EXERCISE DESCRIPTION:
If a record contains a picture, leave the picture out and reproduce everything else exactly.

ENTRIES SHOWN:

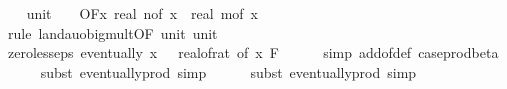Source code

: \begin{isabellebody}
\isanewline
\ \ \isamarkupfalse%
\ unit{\isacharunderscore}{\kern0pt}{}{\isacharcolon}{\kern0pt}\ {\isachardoublequoteopen}{\isacharparenleft}{\kern0pt}{\isasymlambda}{\isacharunderscore}{\kern0pt}{\isachardot}{\kern0pt}\ {}{\isacharparenright}{\kern0pt}\ {\isasymin}\ O{\isacharbrackleft}{\kern0pt}{\isacharquery}{\kern0pt}F{\isacharbrackright}{\kern0pt}{\isacharparenleft}{\kern0pt}{\isasymlambda}x{\isachardot}{\kern0pt}\ real\ {\isacharparenleft}{\kern0pt}n{\isacharunderscore}{\kern0pt}of\ x{\isacharparenright}{\kern0pt}\ {\isacharasterisk}{\kern0pt}\ real\ {\isacharparenleft}{\kern0pt}m{\isacharunderscore}{\kern0pt}of\ x{\isacharparenright}{\kern0pt}{\isacharparenright}{\kern0pt}{\isachardoublequoteclose}\isanewline
\ \ \ \ \isamarkupfalse%
\ {\isacharparenleft}{\kern0pt}rule\ landau{\isacharunderscore}{\kern0pt}o{\isachardot}{\kern0pt}big{\isacharunderscore}{\kern0pt}mult{\isacharunderscore}{\kern0pt}{}{\isacharprime}{\kern0pt}{\isacharbrackleft}{\kern0pt}OF\ unit{\isacharunderscore}{\kern0pt}{}\ unit{\isacharunderscore}{\kern0pt}{}{\isacharbrackright}{\kern0pt}{\isacharparenright}{\kern0pt}\isanewline
\isanewline
\ \ \isamarkupfalse%
\ zero{\isacharunderscore}{\kern0pt}less{\isacharunderscore}{\kern0pt}eps{\isacharcolon}{\kern0pt}\ {\isachardoublequoteopen}eventually\ {\isacharparenleft}{\kern0pt}{\isasymlambda}x{\isachardot}{\kern0pt}\ {}\ {\isacharless}{\kern0pt}\ {\isacharparenleft}{\kern0pt}real{\isacharunderscore}{\kern0pt}of{\isacharunderscore}{\kern0pt}rat\ {\isacharparenleft}{\kern0pt}{\isasymepsilon}{\isacharunderscore}{\kern0pt}of\ x{\isacharparenright}{\kern0pt}{\isacharparenright}{\kern0pt}{\isacharparenright}{\kern0pt}\ {\isacharquery}{\kern0pt}F{\isachardoublequoteclose}\isanewline
\ \ \ \ \isamarkupfalse%
\ {\isacharparenleft}{\kern0pt}simp\ add{\isacharcolon}{\kern0pt}{\isasymepsilon}{\isacharunderscore}{\kern0pt}of{\isacharunderscore}{\kern0pt}def\ case{\isacharunderscore}{\kern0pt}prod{\isacharunderscore}{\kern0pt}beta{\isacharprime}{\kern0pt}{\isacharparenright}{\kern0pt}\isanewline
\ \ \ \ \isamarkupfalse%
\ {\isacharparenleft}{\kern0pt}subst\ eventually{\isacharunderscore}{\kern0pt}prod{}{\isacharprime}{\kern0pt}{\isacharcomma}{\kern0pt}\ simp{\isacharparenright}{\kern0pt}\isanewline
\ \ \ \ \isamarkupfalse%
\ {\isacharparenleft}{\kern0pt}subst\ eventually{\isacharunderscore}{\kern0pt}prod{}{\isacharprime}{\kern0pt}{\isacharcomma}{\kern0pt}\ simp{\isacharparenright}{\kern0pt}\isanewline

\end{isabellebody}
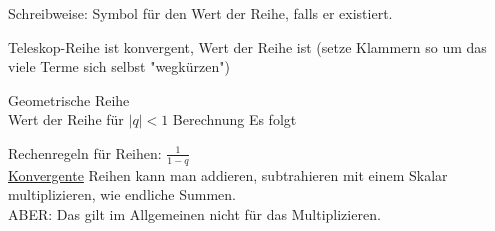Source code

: \documentclass{../tudscript}
\begin{document}
		Schreibweise:
		Symbol für den Wert der Reihe, falls er existiert.
		
		Teleskop-Reihe
		ist konvergent, Wert der Reihe ist
		(setze Klammern so um das viele Terme sich selbst "wegkürzen")
		
		Geometrische Reihe\\
		Wert der Reihe für $|q| < 1$
		Berechnung
		Es folgt
	
		Rechenregeln für Reihen: $\frac{1}{1-q}$\\
		\underline{Konvergente} Reihen kann man addieren, subtrahieren mit einem Skalar multiplizieren, wie endliche Summen. \\
		
		ABER: Das gilt im Allgemeinen nicht für das Multiplizieren.
\end{document}

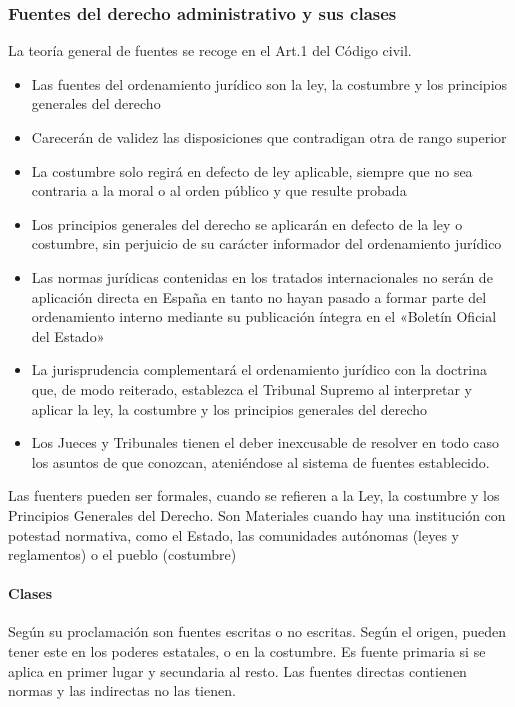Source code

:     \subsubsection{Fuentes del derecho administrativo y sus clases}
        La teoría general de fuentes se recoge en el Art.1 del Código civil.
        \begin{itemize}
            \item Las fuentes del ordenamiento jurídico son la ley, la costumbre y los principios generales del derecho
            \item Carecerán de validez las disposiciones que contradigan otra de rango superior
            \item La costumbre solo regirá en defecto de ley aplicable, siempre que no sea contraria a la moral o al orden público y que resulte probada
            \item Los principios generales del derecho se aplicarán en defecto de la ley o costumbre, sin perjuicio de su carácter informador del ordenamiento jurídico
            \item Las normas jurídicas contenidas en los tratados internacionales no serán de aplicación directa en España en tanto no hayan pasado a formar parte del ordenamiento interno mediante su publicación íntegra en el «Boletín Oficial del Estado»
            \item La jurisprudencia complementará el ordenamiento jurídico con la doctrina que, de modo reiterado, establezca el Tribunal Supremo al interpretar y aplicar la ley, la costumbre y los principios generales del derecho
            \item Los Jueces y Tribunales tienen el deber inexcusable de resolver en todo caso los asuntos de que conozcan, ateniéndose al sistema de fuentes establecido.
        \end{itemize}
        Las fuenters pueden ser formales, cuando se refieren a la Ley, la costumbre y los Principios Generales del Derecho. Son Materiales cuando hay una institución con potestad normativa, como el Estado, las comunidades autónomas (leyes y reglamentos) o el pueblo (costumbre)

        \paragraph{Clases}
            Según su proclamación son fuentes escritas o no escritas. Según el origen, pueden tener este en los poderes estatales, o en la costumbre. Es fuente primaria si se aplica en primer lugar y secundaria al resto. Las fuentes directas contienen normas y las indirectas no las tienen.

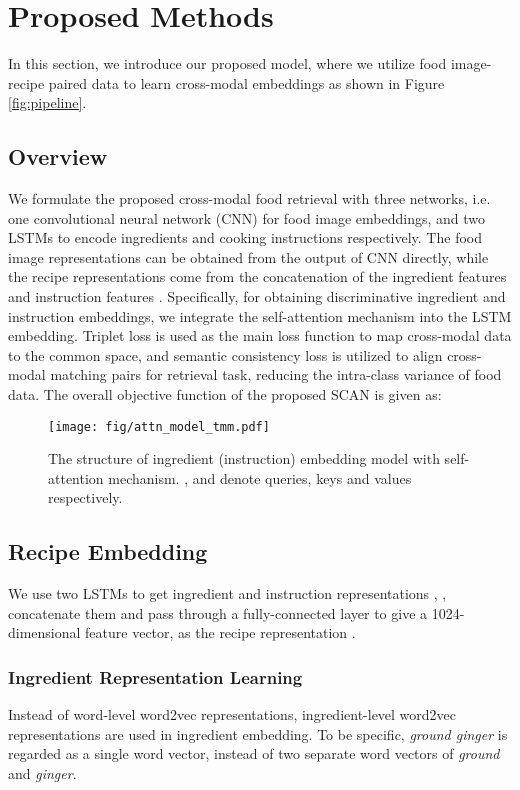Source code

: \documentclass[journal]{IEEEtran}
\begin{document}
\section{Proposed Methods}
In this section, we introduce our proposed model, where we utilize food image-recipe paired data to learn cross-modal embeddings as shown in Figure \ref{fig:pipeline}.

\subsection{Overview}
We formulate the proposed cross-modal food retrieval with three networks, i.e. one convolutional neural network (CNN) for food image embeddings, and two LSTMs to encode ingredients and cooking instructions respectively. The food image representations  can be obtained from the output of CNN directly, while the recipe representations  come from the concatenation of the ingredient features  and instruction features . 
Specifically, for obtaining discriminative ingredient and instruction embeddings, we integrate the self-attention mechanism \cite{vaswani2017attention} into the LSTM embedding. 
Triplet loss is used as the main loss function  to map cross-modal data to the common space, and semantic consistency loss  is utilized to align cross-modal matching pairs for retrieval task, reducing the intra-class variance of food data. The overall objective function of the proposed SCAN is given as:


\begin{figure}
\begin{center}
\texttt{[image: fig/attn\_model\_tmm.pdf]}
\end{center}
   \caption{The structure of ingredient (instruction) embedding model with self-attention mechanism. ,  and  denote queries, keys and values respectively.}
\label{fig:attn_model}
\end{figure}

\subsection{Recipe Embedding}
We use two LSTMs to get ingredient and instruction representations , , concatenate them and pass through a fully-connected layer to give a 1024-dimensional feature vector, as the recipe representation .

\subsubsection{Ingredient Representation Learning}
Instead of word-level word2vec representations, ingredient-level word2vec representations are used in ingredient embedding. To be specific, \emph{ground ginger} is regarded as a single word vector, instead of two separate word vectors of \emph{ground} and \emph{ginger}. 
\end{document}

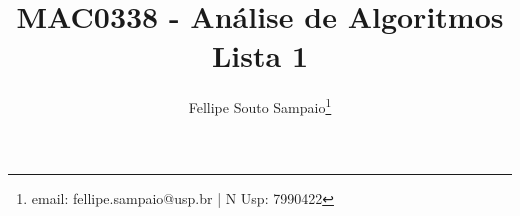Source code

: \title{MAC0338 - Análise de Algoritmos \\ \vspace{10px} \LARGE{Lista 1}}
\author{Fellipe Souto Sampaio\footnote{email: fellipe.sampaio@usp.br | N Usp: 7990422}}
\maketitle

OUTPUT OF THE TASK:
Source code

: \begin{isabellebody}
\isanewline
\ \ \isamarkupfalse%
\ unit{\isacharunderscore}{\kern0pt}{}{\isacharcolon}{\kern0pt}\ {\isachardoublequoteopen}{\isacharparenleft}{\kern0pt}{\isasymlambda}{\isacharunderscore}{\kern0pt}{\isachardot}{\kern0pt}\ {}{\isacharparenright}{\kern0pt}\ {\isasymin}\ O{\isacharbrackleft}{\kern0pt}{\isacharquery}{\kern0pt}F{\isacharbrackright}{\kern0pt}{\isacharparenleft}{\kern0pt}{\isasymlambda}x{\isachardot}{\kern0pt}\ real\ {\isacharparenleft}{\kern0pt}n{\isacharunderscore}{\kern0pt}of\ x{\isacharparenright}{\kern0pt}\ {\isacharasterisk}{\kern0pt}\ real\ {\isacharparenleft}{\kern0pt}m{\isacharunderscore}{\kern0pt}of\ x{\isacharparenright}{\kern0pt}{\isacharparenright}{\kern0pt}{\isachardoublequoteclose}\isanewline
\ \ \ \ \isamarkupfalse%
\ {\isacharparenleft}{\kern0pt}rule\ landau{\isacharunderscore}{\kern0pt}o{\isachardot}{\kern0pt}big{\isacharunderscore}{\kern0pt}mult{\isacharunderscore}{\kern0pt}{}{\isacharprime}{\kern0pt}{\isacharbrackleft}{\kern0pt}OF\ unit{\isacharunderscore}{\kern0pt}{}\ unit{\isacharunderscore}{\kern0pt}{}{\isacharbrackright}{\kern0pt}{\isacharparenright}{\kern0pt}\isanewline
\isanewline
\ \ \isamarkupfalse%
\ zero{\isacharunderscore}{\kern0pt}less{\isacharunderscore}{\kern0pt}eps{\isacharcolon}{\kern0pt}\ {\isachardoublequoteopen}eventually\ {\isacharparenleft}{\kern0pt}{\isasymlambda}x{\isachardot}{\kern0pt}\ {}\ {\isacharless}{\kern0pt}\ {\isacharparenleft}{\kern0pt}real{\isacharunderscore}{\kern0pt}of{\isacharunderscore}{\kern0pt}rat\ {\isacharparenleft}{\kern0pt}{\isasymepsilon}{\isacharunderscore}{\kern0pt}of\ x{\isacharparenright}{\kern0pt}{\isacharparenright}{\kern0pt}{\isacharparenright}{\kern0pt}\ {\isacharquery}{\kern0pt}F{\isachardoublequoteclose}\isanewline
\ \ \ \ \isamarkupfalse%
\ {\isacharparenleft}{\kern0pt}simp\ add{\isacharcolon}{\kern0pt}{\isasymepsilon}{\isacharunderscore}{\kern0pt}of{\isacharunderscore}{\kern0pt}def\ case{\isacharunderscore}{\kern0pt}prod{\isacharunderscore}{\kern0pt}beta{\isacharprime}{\kern0pt}{\isacharparenright}{\kern0pt}\isanewline
\ \ \ \ \isamarkupfalse%
\ {\isacharparenleft}{\kern0pt}subst\ eventually{\isacharunderscore}{\kern0pt}prod{}{\isacharprime}{\kern0pt}{\isacharcomma}{\kern0pt}\ simp{\isacharparenright}{\kern0pt}\isanewline
\ \ \ \ \isamarkupfalse%
\ {\isacharparenleft}{\kern0pt}subst\ eventually{\isacharunderscore}{\kern0pt}prod{}{\isacharprime}{\kern0pt}{\isacharcomma}{\kern0pt}\ simp{\isacharparenright}{\kern0pt}\isanewline

\end{isabellebody}
Source code

: \documentclass{../tudscript}
\begin{document}
		Schreibweise:
		Symbol für den Wert der Reihe, falls er existiert.
		
		Teleskop-Reihe
		ist konvergent, Wert der Reihe ist
		(setze Klammern so um das viele Terme sich selbst "wegkürzen")
		
		Geometrische Reihe\\
		Wert der Reihe für $|q| < 1$
		Berechnung
		Es folgt
	
		Rechenregeln für Reihen: $\frac{1}{1-q}$\\
		\underline{Konvergente} Reihen kann man addieren, subtrahieren mit einem Skalar multiplizieren, wie endliche Summen. \\
		
		ABER: Das gilt im Allgemeinen nicht für das Multiplizieren.
\end{document}

Source code

:     \subsubsection{Fuentes del derecho administrativo y sus clases}
        La teoría general de fuentes se recoge en el Art.1 del Código civil.
        \begin{itemize}
            \item Las fuentes del ordenamiento jurídico son la ley, la costumbre y los principios generales del derecho
            \item Carecerán de validez las disposiciones que contradigan otra de rango superior
            \item La costumbre solo regirá en defecto de ley aplicable, siempre que no sea contraria a la moral o al orden público y que resulte probada
            \item Los principios generales del derecho se aplicarán en defecto de la ley o costumbre, sin perjuicio de su carácter informador del ordenamiento jurídico
            \item Las normas jurídicas contenidas en los tratados internacionales no serán de aplicación directa en España en tanto no hayan pasado a formar parte del ordenamiento interno mediante su publicación íntegra en el «Boletín Oficial del Estado»
            \item La jurisprudencia complementará el ordenamiento jurídico con la doctrina que, de modo reiterado, establezca el Tribunal Supremo al interpretar y aplicar la ley, la costumbre y los principios generales del derecho
            \item Los Jueces y Tribunales tienen el deber inexcusable de resolver en todo caso los asuntos de que conozcan, ateniéndose al sistema de fuentes establecido.
        \end{itemize}
        Las fuenters pueden ser formales, cuando se refieren a la Ley, la costumbre y los Principios Generales del Derecho. Son Materiales cuando hay una institución con potestad normativa, como el Estado, las comunidades autónomas (leyes y reglamentos) o el pueblo (costumbre)

        \paragraph{Clases}
            Según su proclamación son fuentes escritas o no escritas. Según el origen, pueden tener este en los poderes estatales, o en la costumbre. Es fuente primaria si se aplica en primer lugar y secundaria al resto. Las fuentes directas contienen normas y las indirectas no las tienen.

Source code

: \documentclass[journal]{IEEEtran}
\begin{document}
\section{Proposed Methods}
In this section, we introduce our proposed model, where we utilize food image-recipe paired data to learn cross-modal embeddings as shown in Figure \ref{fig:pipeline}.

\subsection{Overview}
We formulate the proposed cross-modal food retrieval with three networks, i.e. one convolutional neural network (CNN) for food image embeddings, and two LSTMs to encode ingredients and cooking instructions respectively. The food image representations  can be obtained from the output of CNN directly, while the recipe representations  come from the concatenation of the ingredient features  and instruction features . 
Specifically, for obtaining discriminative ingredient and instruction embeddings, we integrate the self-attention mechanism \cite{vaswani2017attention} into the LSTM embedding. 
Triplet loss is used as the main loss function  to map cross-modal data to the common space, and semantic consistency loss  is utilized to align cross-modal matching pairs for retrieval task, reducing the intra-class variance of food data. The overall objective function of the proposed SCAN is given as:


\begin{figure}
\begin{center}
\texttt{[image: fig/attn\_model\_tmm.pdf]}
\end{center}
   \caption{The structure of ingredient (instruction) embedding model with self-attention mechanism. ,  and  denote queries, keys and values respectively.}
\label{fig:attn_model}
\end{figure}

\subsection{Recipe Embedding}
We use two LSTMs to get ingredient and instruction representations , , concatenate them and pass through a fully-connected layer to give a 1024-dimensional feature vector, as the recipe representation .

\subsubsection{Ingredient Representation Learning}
Instead of word-level word2vec representations, ingredient-level word2vec representations are used in ingredient embedding. To be specific, \emph{ground ginger} is regarded as a single word vector, instead of two separate word vectors of \emph{ground} and \emph{ginger}. 
\end{document}

Source code

: \title{MAC0338 - Análise de Algoritmos \\ \vspace{10px} \LARGE{Lista 1}}
\author{Fellipe Souto Sampaio\footnote{email: fellipe.sampaio@usp.br | N Usp: 7990422}}
\maketitle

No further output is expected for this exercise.